How About Giving Some TARP Funds Back!!! Oh, We Forgot. This is Corporate America...



By Bradley Keoun and Christine Harper for Bloomberg
Citigroup Inc. may book a gain of as much as $10 billion by forming a brokerage venture with Morgan Stanley, helping to replenish capital depleted by the biggest losses in the bank’s 197-year history, a person familiar with the talks said.
The pretax gain would result from writing up the value of Citigroup’s Smith Barney brokerage unit to the new price set by the deal, said the person, who declined to be identified because the talks are confidential. The gain of $5 billion to $6 billion after taxes would flow into Citigroup’s capital, a loan-loss cushion so eroded that the bank had to get $45 billion of rescue funds last year from the U.S. government.

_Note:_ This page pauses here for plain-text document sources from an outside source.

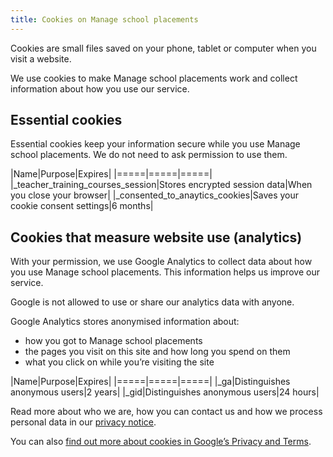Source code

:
 ```yaml
---
title: Cookies on Manage school placements
---
```


Cookies are small files saved on your phone, tablet or computer when you visit a website.

We use cookies to make Manage school placements work and collect information about how you use our service.

## Essential cookies

Essential cookies keep your information secure while you use Manage school placements. We do not need to ask permission to use them.

|Name|Purpose|Expires|
|=====|=====|=====|
|\_teacher\_training\_courses\_session|Stores encrypted session data|When you close your browser|
|\_consented\_to\_anaytics\_cookies|Saves your cookie consent settings|6 months|

## Cookies that measure website use (analytics)

With your permission, we use Google Analytics to collect data about how you use Manage school placements. This information helps us improve our service.

Google is not allowed to use or share our analytics data with anyone.

Google Analytics stores anonymised information about:

- how you got to Manage school placements
- the pages you visit on this site and how long you spend on them
- what you click on while you’re visiting the site

|Name|Purpose|Expires|
|=====|=====|=====|
|\_ga|Distinguishes anonymous users|2 years|
|\_gid|Distinguishes anonymous users|24 hours|

Read more about who we are, how you can contact us and how we process personal data in our [privacy notice](/privacy).

You can also [find out more about cookies in Google’s Privacy and Terms](https://policies.google.com/technologies/cookies?hl=en-US#types-of-cookies).
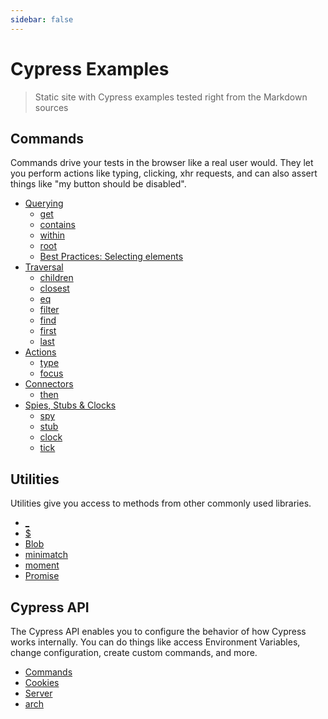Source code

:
```yaml
---
sidebar: false
---
```


# Cypress Examples

> Static site with Cypress examples tested right from the Markdown sources

## Commands

Commands drive your tests in the browser like a real user would. They let you perform actions like typing, clicking, xhr requests, and can also assert things like "my button should be disabled".

- [Querying](./commands/querying.md)
  - [get](./commands/querying.md#cy-get)
  - [contains](./commands/querying.md#cy-contains)
  - [within](./commands/querying.md#within)
  - [root](./commands/querying.md#root)
  - [Best Practices: Selecting elements](./commands/querying.md#best-practices-selecting-elements)
- [Traversal](./commands/traversal.md)
  - [children](./commands/traversal.md#children)
  - [closest](./commands/traversal.md#closest)
  - [eq](./commands/traversal.md#eq)
  - [filter](./commands/traversal.md#filter)
  - [find](./commands/traversal.md#find)
  - [first](./commands/traversal.md#first)
  - [last](./commands/traversal.md#last)
- [Actions](./commands/actions.md)
  - [type](./commands/actions.md#type)
  - [focus](./commands/actions.md#focus)
- [Connectors](./commands/connectors.md)
  - [then](./commands/connectors.md#then)
- [Spies, Stubs & Clocks](./commands/spies_stubs_clocks.md)
  - [spy](./commands/spies_stubs_clocks.md#cy-spy)
  - [stub](./commands/spies_stubs_clocks.md#cy-stub)
  - [clock](./commands/spies_stubs_clocks.md#cy-clock)
  - [tick](./commands/spies_stubs_clocks.md#cy-tick)

## Utilities

Utilities give you access to methods from other commonly used libraries.

- [\_](./utilities/index.md#cypress)
- [\$](./utilities/index.md#cypress-2)
- [Blob](./utilities/index.md#cypress-blob)
- [minimatch](./utilities/index.md#cypress-minimatch)
- [moment](./utilities/index.md#cypress-moment)
- [Promise](./utilities/index.md#cypress-promise)

## Cypress API

The Cypress API enables you to configure the behavior of how Cypress works internally. You can do things like access Environment Variables, change configuration, create custom commands, and more.

- [Commands](./cypress-api/index.md#cypress-commands-add)
- [Cookies](./cypress-api/index.md#cypress-cookies-debug)
- [Server](./cypress-api/index.md#cypress-server-default)
- [arch](./cypress-api/index.md#cypress-arch)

“You’re selling out the future to get through the crisis of the present, and unfortunately they don’t have a lot of other choice,” David Trone, an analyst at Fox-Pitt Kelton Cochran Caronia Waller in New York, said in a Jan. 9 interview.
The worst banking crisis since the Great Depression forced Citigroup Chief Executive Officer Vikram Pandit to abandon his pledge not to sell Smith Barney. For the past decade, the unit has been at the center of the bank’s plan to provide bond- underwriting, savings accounts and investment advice under a single umbrella.
Citigroup spokesman Michael Hanretta declined to comment. Jim Wiggins, a spokesman for Morgan Stanley, didn’t return calls seeking comment.